1. We have added a Gift Upgrades feature that allows you to gift an account upgrade to another member, just in time for the holiday season. You can see the gift option when going to the Account Upgrades screen, or on any user profile screen.
    Dismiss Notice

[Dev tool] Civilization 4 XML translation tool

Discussion in 'Rise of Mankind: A New Dawn' started by dbkblk, Jun 2, 2014.

  1. dbkblk

    dbkblk Emperor

    Joined:
    Oct 28, 2005
    Messages:
    1,781
    Location:
    France
    Maybe i'm a bit utopist but, billboards apart, shouldn't is there a better method to support unicode !?

    A summary of what we know:

    Text import process.
    - The executable first lists all the text relative to the tags at the start of the game. (CvXMLLoadUtility::read())
    - It imports all the language text, or english by default, into a cached file (memory ?)
    - By hijacking importation, we can write files to UTF8 and convert unicode strings to local codepage during reading so the game store local codepage strings.
    - All the standard functions render these local CP without the need to change anything else in the code.

    Other infos:
    - The game renders graphically the CityBillboard (name and current production), so no hope or magic for this.
    - Standard text IS NOT rendered by the graphical engine, as we can write any character from the local codepage.
    - Base files are written in iso8859-1, which is pretty limited to US and western europe languages.

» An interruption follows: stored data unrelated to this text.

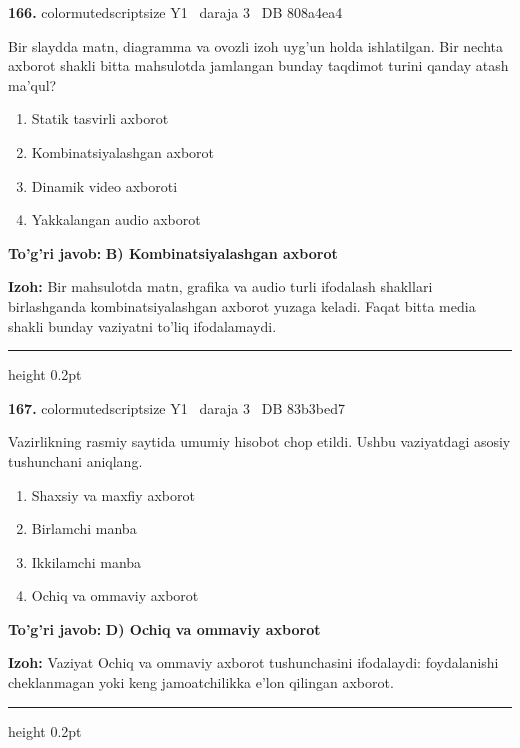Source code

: \documentclass[10pt,a4paper,oneside]{article}
\begin{document}
\noindent\textbf{\color{ink}166.}  {color{muted}scriptsize Y1 \textbullet\ daraja 3 \textbullet\ DB 808a4ea4}
\par
Bir slaydda matn, diagramma va ovozli izoh uyg'un holda ishlatilgan. Bir nechta axborot shakli bitta mahsulotda jamlangan bunday taqdimot turini qanday atash ma'qul?
\begin{enumerate}[label=\Alph*),leftmargin=9mm]
\item Statik tasvirli axborot
\item Kombinatsiyalashgan axborot
\item Dinamik video axboroti
\item Yakkalangan audio axborot
\end{enumerate}
\begin{tcolorbox}[enhanced,breakable,colback=teal!4,colframe=teal!50!black,boxrule=0.5pt,arc=1.1mm,left=3mm,right=3mm,top=1.7mm,bottom=1.7mm,before skip=2mm,after skip=2mm]
\textbf{\color{teal}To'g'ri javob:} \textbf{B) Kombinatsiyalashgan axborot}
\par\smallskip
\textbf{Izoh:} Bir mahsulotda matn, grafika va audio turli ifodalash shakllari birlashganda kombinatsiyalashgan axborot yuzaga keladi. Faqat bitta media shakli bunday vaziyatni to'liq ifodalamaydi.
\end{tcolorbox}
\vspace{2mm}\hrule height 0.2pt \vspace{3mm}

\noindent\textbf{\color{ink}167.}  {color{muted}scriptsize Y1 \textbullet\ daraja 3 \textbullet\ DB 83b3bed7}
\par
Vazirlikning rasmiy saytida umumiy hisobot chop etildi. Ushbu vaziyatdagi asosiy tushunchani aniqlang.
\begin{enumerate}[label=\Alph*),leftmargin=9mm]
\item Shaxsiy va maxfiy axborot
\item Birlamchi manba
\item Ikkilamchi manba
\item Ochiq va ommaviy axborot
\end{enumerate}
\begin{tcolorbox}[enhanced,breakable,colback=teal!4,colframe=teal!50!black,boxrule=0.5pt,arc=1.1mm,left=3mm,right=3mm,top=1.7mm,bottom=1.7mm,before skip=2mm,after skip=2mm]
\textbf{\color{teal}To'g'ri javob:} \textbf{D) Ochiq va ommaviy axborot}
\par\smallskip
\textbf{Izoh:} Vaziyat Ochiq va ommaviy axborot tushunchasini ifodalaydi: foydalanishi cheklanmagan yoki keng jamoatchilikka e'lon qilingan axborot.
\end{tcolorbox}
\vspace{2mm}\hrule height 0.2pt \vspace{3mm}
\end{document}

    Now, let's push this a little further.
    WHAT IF... *drum rolls* we would rewrite the way it works with the known limits of the game ?
    - Store EVERY character as number code (like in ISO8859-1 old method), for example & #1049;, in the xml (just need to modify a bit the xml parser to do this easily).
    - The game starts and imports these number suite (we remove the conversion for now).
    - Then we create new functions to convert & #1049; into an unicode char, rewrite getText to getUnicodeText and replace all the calls in the DLL codes (and in python, as 2.4 support unicode). If the game outputs ?, that does not necessarily mean that it don't know which char it is, but maybe it don't which one to render. "& # 1 0 4 9" is just a suite of ASCII chars.

    It shouln't be impossible (if it work at all lol).

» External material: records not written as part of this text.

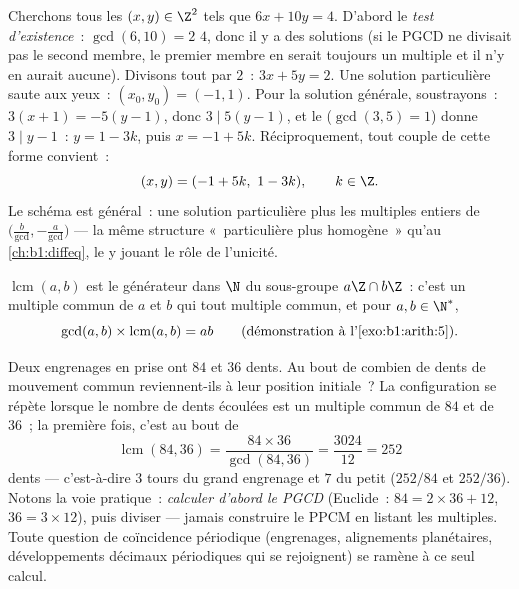 \begin{example}\label{ex:b1:arith:diophantine}
Cherchons tous les $(x, y) \in \Z^2$ tels que $6x + 10y = 4$. D'abord le
\emph{test d'existence}~: $\gcd(6, 10) = 2$  $4$, donc il y a des
solutions (si le PGCD ne divisait pas le second membre, le premier
membre en serait toujours un multiple et il n'y en aurait aucune).
Divisons tout par $2$~: $3x + 5y = 2$. Une solution particulière saute aux
yeux~: $(x_0, y_0) = (-1, 1)$. Pour la solution générale, soustrayons~:
$3(x + 1) = -5(y - 1)$, donc $3 \mid 5(y-1)$, et le 
($\gcd(3,5) = 1$) donne $3 \mid y - 1$~: $y = 1 - 3k$, puis $x = -1 + 5k$.
Réciproquement, tout couple de cette forme convient~:
\[
(x, y) = (-1 + 5k,\ 1 - 3k), \qquad k \in \Z .
\]
Le schéma est général~: une solution particulière plus les multiples
entiers de $\bigl(\frac b{\gcd}, -\frac a{\gcd}\bigr)$ --- la
même structure «~particulière plus homogène~» qu'au
\cref{ch:b1:diffeq}, le  y jouant le rôle de
l'unicité.
\end{example}

\begin{definition}\label{def:b1:arith:lcm}
$\operatorname{lcm}(a, b)$ est le
générateur dans $\N$ du sous-groupe $a\Z \cap b\Z$~: c'est un multiple
commun de $a$ et $b$ qui  tout multiple commun, et pour
$a, b \in \N^*$,
\[
\gcd(a,b) \times \operatorname{lcm}(a,b) = ab
\qquad (\text{démonstration à l'} \cref{exo:b1:arith:5}).
\]
\end{definition}

\begin{example}\label{ex:b1:arith:gears}
Deux engrenages en prise ont $84$ et $36$ dents. Au bout de combien de
dents de mouvement commun reviennent-ils  à leur position initiale~?
La configuration se répète lorsque le nombre de dents écoulées est un
multiple commun de $84$ et de $36$~; la première fois, c'est au bout de
\[
\operatorname{lcm}(84, 36) = \frac{84 \times 36}{\gcd(84, 36)}
= \frac{3024}{12} = 252
\]
dents --- c'est-à-dire $3$ tours du grand engrenage et $7$ du
petit ($252/84$ et $252/36$). Notons la voie pratique~:
\emph{calculer d'abord le PGCD} (Euclide~: $84 = 2\times36 + 12$, $36
= 3\times12$), puis diviser --- jamais construire le PPCM en listant les
multiples. Toute question de coïncidence périodique (engrenages,
alignements planétaires, développements décimaux périodiques qui se
rejoignent) se ramène à ce seul calcul.
\end{example}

    Now look at this (chinese) or this (japanese):


    How can chinese, japanese, korean patches can exists using 2 bytes ? We are missing something here.
     
  2. Nightinggale

    Nightinggale Deity

    Joined:
    Feb 2, 2009
    Messages:
    4,271
    Wrong, though that is what you get from reading the forum. It is actually CP1252, which for most characters is the same as iso8859-1. They are not 100% identical though.

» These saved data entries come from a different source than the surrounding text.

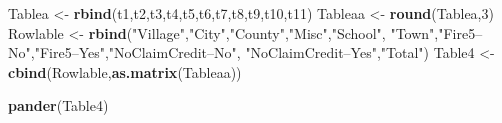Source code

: \documentclass[]{book}
\newenvironment{Shaded}{\begin{snugshade}}{\end{snugshade}}
\newcommand{\KeywordTok}[1]{\textcolor[rgb]{0.13,0.29,0.53}{\textbf{#1}}}
\newcommand{\DecValTok}[1]{\textcolor[rgb]{0.00,0.00,0.81}{#1}}
\newcommand{\StringTok}[1]{\textcolor[rgb]{0.31,0.60,0.02}{#1}}
\newcommand{\NormalTok}[1]{#1}
\theoremstyle{definition}
\theoremstyle{definition}
\theoremstyle{definition}
\theoremstyle{remark}
\begin{document}
\begin{Shaded}
\begin{Highlighting}[]
\NormalTok{Tablea <-}\StringTok{ }\KeywordTok{rbind}\NormalTok{(t1,t2,t3,t4,t5,t6,t7,t8,t9,t10,t11)}
\NormalTok{Tableaa <-}\StringTok{ }\KeywordTok{round}\NormalTok{(Tablea,}\DecValTok{3}\NormalTok{)}
\NormalTok{Rowlable <-}\StringTok{ }\KeywordTok{rbind}\NormalTok{(}\StringTok{"Village"}\NormalTok{,}\StringTok{"City"}\NormalTok{,}\StringTok{"County"}\NormalTok{,}\StringTok{"Misc"}\NormalTok{,}\StringTok{"School"}\NormalTok{,}
                  \StringTok{"Town"}\NormalTok{,}\StringTok{"Fire5--No"}\NormalTok{,}\StringTok{"Fire5--Yes"}\NormalTok{,}\StringTok{"NoClaimCredit--No"}\NormalTok{,}
                  \StringTok{"NoClaimCredit--Yes"}\NormalTok{,}\StringTok{"Total"}\NormalTok{)}
\NormalTok{Table4 <-}\StringTok{ }\KeywordTok{cbind}\NormalTok{(Rowlable,}\KeywordTok{as.matrix}\NormalTok{(Tableaa))}
\end{Highlighting}
\end{Shaded}

\begin{Shaded}
\begin{Highlighting}[]
\KeywordTok{pander}\NormalTok{(Table4)}
\end{Highlighting}
\end{Shaded}
\end{document}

    Do you have an URL to those patches? I have been looking around, but I never actually found a download link for them. Maybe we can figure out how to do it, but if we figure out how they did it, it could be much faster.
     
  3. dbkblk

    dbkblk Emperor

    Joined:
    Oct 28, 2005
    Messages:
    1,781
    Location:
    France
    You're right, the XML heading is misleading.

    I have the korean patch and a japanese patch for a really old version. I have not found a 3C chinese patch (i don't why 3C, but russian also called their patch 3C).
    None of these gave the source code of course.
    Do you think you can grab the DLL output on getText calls with your wonderful C++ skills ? :D

    Links:
    Japanese patch for RoM 2.71
    Korean patch for AND rev618.
    The same original files from the same revision as the Korean patch (to compare).

    The full source code of our mod at revision 618 is here.
     
  4. dbkblk

    dbkblk Emperor

    Joined:
    Oct 28, 2005
    Messages:
    1,781
    Location:
    France
    Korean patch, CvAppInterface.py, line 58
    Code:
    	# ENABLE_CJK
    	sys.setdefaultencoding('utf-8')
    EDIT: Wooh ! This plus a pinch of brain sauce made it to fix the last python i encountered. Thank you koreans !
     
  5. Nightinggale

    Nightinggale Deity

    Joined:
    Feb 2, 2009
    Messages:
    4,271
    :eek:

    Looking up this function I get that it should not be used. Instead people should use utf-8 (isn't that what we want?).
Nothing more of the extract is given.